What is being asked:
Each line of the records must appear in your answer exactly, with no pictures.

Stored data
= = = = = = =

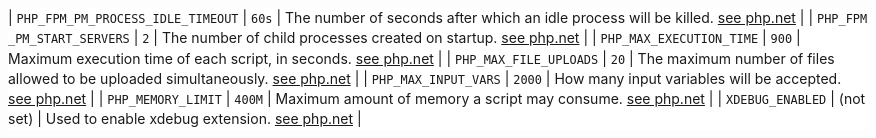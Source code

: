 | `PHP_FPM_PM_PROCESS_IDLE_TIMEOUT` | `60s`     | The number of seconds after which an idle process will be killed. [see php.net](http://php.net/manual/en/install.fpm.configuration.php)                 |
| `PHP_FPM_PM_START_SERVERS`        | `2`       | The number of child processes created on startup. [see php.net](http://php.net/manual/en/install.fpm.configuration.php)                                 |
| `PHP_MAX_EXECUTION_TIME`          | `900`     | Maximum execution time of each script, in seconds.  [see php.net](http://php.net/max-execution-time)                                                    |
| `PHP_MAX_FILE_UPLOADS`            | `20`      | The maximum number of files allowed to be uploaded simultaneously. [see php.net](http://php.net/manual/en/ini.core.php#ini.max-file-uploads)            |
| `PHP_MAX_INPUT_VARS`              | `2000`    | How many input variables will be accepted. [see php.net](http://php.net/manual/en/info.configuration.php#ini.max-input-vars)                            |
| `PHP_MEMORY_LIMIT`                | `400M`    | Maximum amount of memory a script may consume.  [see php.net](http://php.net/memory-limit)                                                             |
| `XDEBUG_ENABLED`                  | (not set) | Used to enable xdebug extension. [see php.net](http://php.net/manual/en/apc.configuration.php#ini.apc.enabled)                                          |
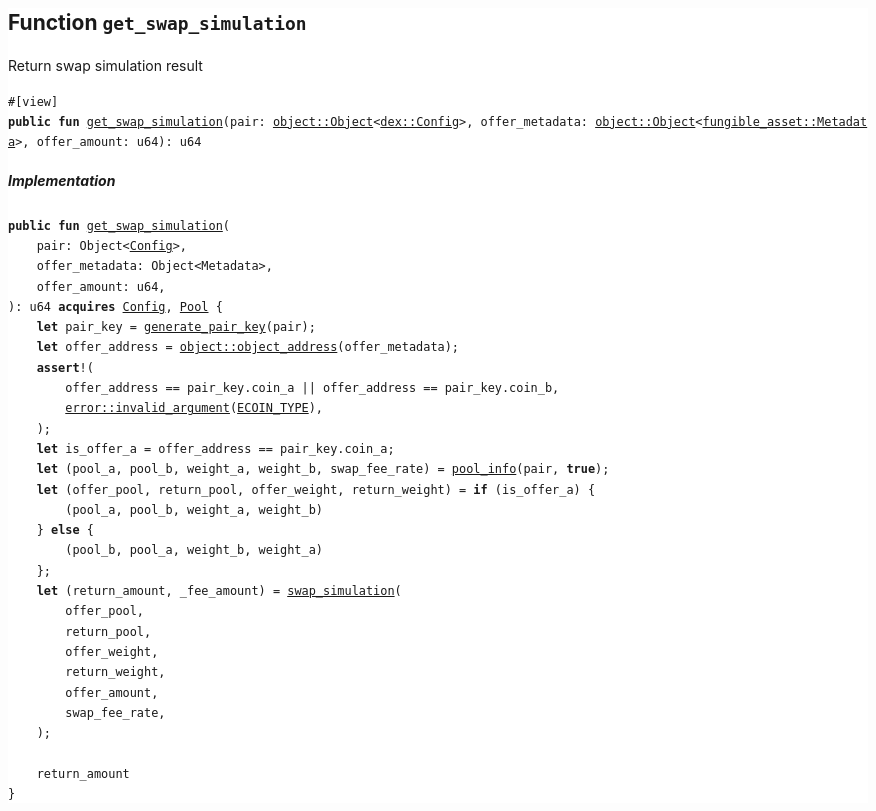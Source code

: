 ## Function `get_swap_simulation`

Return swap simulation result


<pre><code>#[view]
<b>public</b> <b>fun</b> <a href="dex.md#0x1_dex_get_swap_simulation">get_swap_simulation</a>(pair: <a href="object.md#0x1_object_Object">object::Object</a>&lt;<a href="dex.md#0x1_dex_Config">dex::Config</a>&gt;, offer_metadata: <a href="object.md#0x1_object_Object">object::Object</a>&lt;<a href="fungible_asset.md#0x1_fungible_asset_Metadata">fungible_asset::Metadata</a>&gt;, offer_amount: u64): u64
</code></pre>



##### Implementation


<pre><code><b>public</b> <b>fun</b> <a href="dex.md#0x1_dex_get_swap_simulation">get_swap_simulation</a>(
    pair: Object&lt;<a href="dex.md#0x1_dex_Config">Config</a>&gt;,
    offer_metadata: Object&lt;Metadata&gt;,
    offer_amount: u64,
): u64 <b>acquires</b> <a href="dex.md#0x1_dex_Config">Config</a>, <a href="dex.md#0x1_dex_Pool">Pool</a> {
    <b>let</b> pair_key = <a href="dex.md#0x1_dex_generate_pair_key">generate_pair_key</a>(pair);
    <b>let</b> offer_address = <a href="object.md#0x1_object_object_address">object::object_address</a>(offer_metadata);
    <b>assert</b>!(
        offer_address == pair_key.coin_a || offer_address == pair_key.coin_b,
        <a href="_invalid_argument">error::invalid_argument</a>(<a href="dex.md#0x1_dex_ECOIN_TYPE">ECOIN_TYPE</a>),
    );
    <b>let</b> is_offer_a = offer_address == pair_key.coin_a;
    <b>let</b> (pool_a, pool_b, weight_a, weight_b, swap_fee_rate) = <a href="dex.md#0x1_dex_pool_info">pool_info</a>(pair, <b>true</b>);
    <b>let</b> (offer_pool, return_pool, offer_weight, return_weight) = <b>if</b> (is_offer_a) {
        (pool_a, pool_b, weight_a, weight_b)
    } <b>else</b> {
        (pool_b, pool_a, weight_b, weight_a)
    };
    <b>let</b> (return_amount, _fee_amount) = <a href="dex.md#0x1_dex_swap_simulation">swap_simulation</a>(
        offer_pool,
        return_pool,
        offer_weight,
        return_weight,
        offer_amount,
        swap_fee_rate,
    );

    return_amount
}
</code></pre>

= = = = = = =

Answer to this problem:
Source code

: | `PHP_FPM_PM_PROCESS_IDLE_TIMEOUT` | `60s`     | The number of seconds after which an idle process will be killed. [see php.net](http://php.net/manual/en/install.fpm.configuration.php)                 |
| `PHP_FPM_PM_START_SERVERS`        | `2`       | The number of child processes created on startup. [see php.net](http://php.net/manual/en/install.fpm.configuration.php)                                 |
| `PHP_MAX_EXECUTION_TIME`          | `900`     | Maximum execution time of each script, in seconds.  [see php.net](http://php.net/max-execution-time)                                                    |
| `PHP_MAX_FILE_UPLOADS`            | `20`      | The maximum number of files allowed to be uploaded simultaneously. [see php.net](http://php.net/manual/en/ini.core.php#ini.max-file-uploads)            |
| `PHP_MAX_INPUT_VARS`              | `2000`    | How many input variables will be accepted. [see php.net](http://php.net/manual/en/info.configuration.php#ini.max-input-vars)                            |
| `PHP_MEMORY_LIMIT`                | `400M`    | Maximum amount of memory a script may consume.  [see php.net](http://php.net/memory-limit)                                                             |
| `XDEBUG_ENABLED`                  | (not set) | Used to enable xdebug extension. [see php.net](http://php.net/manual/en/apc.configuration.php#ini.apc.enabled)                                          |
Source code

: ## Function `get_swap_simulation`

Return swap simulation result


<pre><code>#[view]
<b>public</b> <b>fun</b> <a href="dex.md#0x1_dex_get_swap_simulation">get_swap_simulation</a>(pair: <a href="object.md#0x1_object_Object">object::Object</a>&lt;<a href="dex.md#0x1_dex_Config">dex::Config</a>&gt;, offer_metadata: <a href="object.md#0x1_object_Object">object::Object</a>&lt;<a href="fungible_asset.md#0x1_fungible_asset_Metadata">fungible_asset::Metadata</a>&gt;, offer_amount: u64): u64
</code></pre>



##### Implementation


<pre><code><b>public</b> <b>fun</b> <a href="dex.md#0x1_dex_get_swap_simulation">get_swap_simulation</a>(
    pair: Object&lt;<a href="dex.md#0x1_dex_Config">Config</a>&gt;,
    offer_metadata: Object&lt;Metadata&gt;,
    offer_amount: u64,
): u64 <b>acquires</b> <a href="dex.md#0x1_dex_Config">Config</a>, <a href="dex.md#0x1_dex_Pool">Pool</a> {
    <b>let</b> pair_key = <a href="dex.md#0x1_dex_generate_pair_key">generate_pair_key</a>(pair);
    <b>let</b> offer_address = <a href="object.md#0x1_object_object_address">object::object_address</a>(offer_metadata);
    <b>assert</b>!(
        offer_address == pair_key.coin_a || offer_address == pair_key.coin_b,
        <a href="_invalid_argument">error::invalid_argument</a>(<a href="dex.md#0x1_dex_ECOIN_TYPE">ECOIN_TYPE</a>),
    );
    <b>let</b> is_offer_a = offer_address == pair_key.coin_a;
    <b>let</b> (pool_a, pool_b, weight_a, weight_b, swap_fee_rate) = <a href="dex.md#0x1_dex_pool_info">pool_info</a>(pair, <b>true</b>);
    <b>let</b> (offer_pool, return_pool, offer_weight, return_weight) = <b>if</b> (is_offer_a) {
        (pool_a, pool_b, weight_a, weight_b)
    } <b>else</b> {
        (pool_b, pool_a, weight_b, weight_a)
    };
    <b>let</b> (return_amount, _fee_amount) = <a href="dex.md#0x1_dex_swap_simulation">swap_simulation</a>(
        offer_pool,
        return_pool,
        offer_weight,
        return_weight,
        offer_amount,
        swap_fee_rate,
    );

    return_amount
}
</code></pre>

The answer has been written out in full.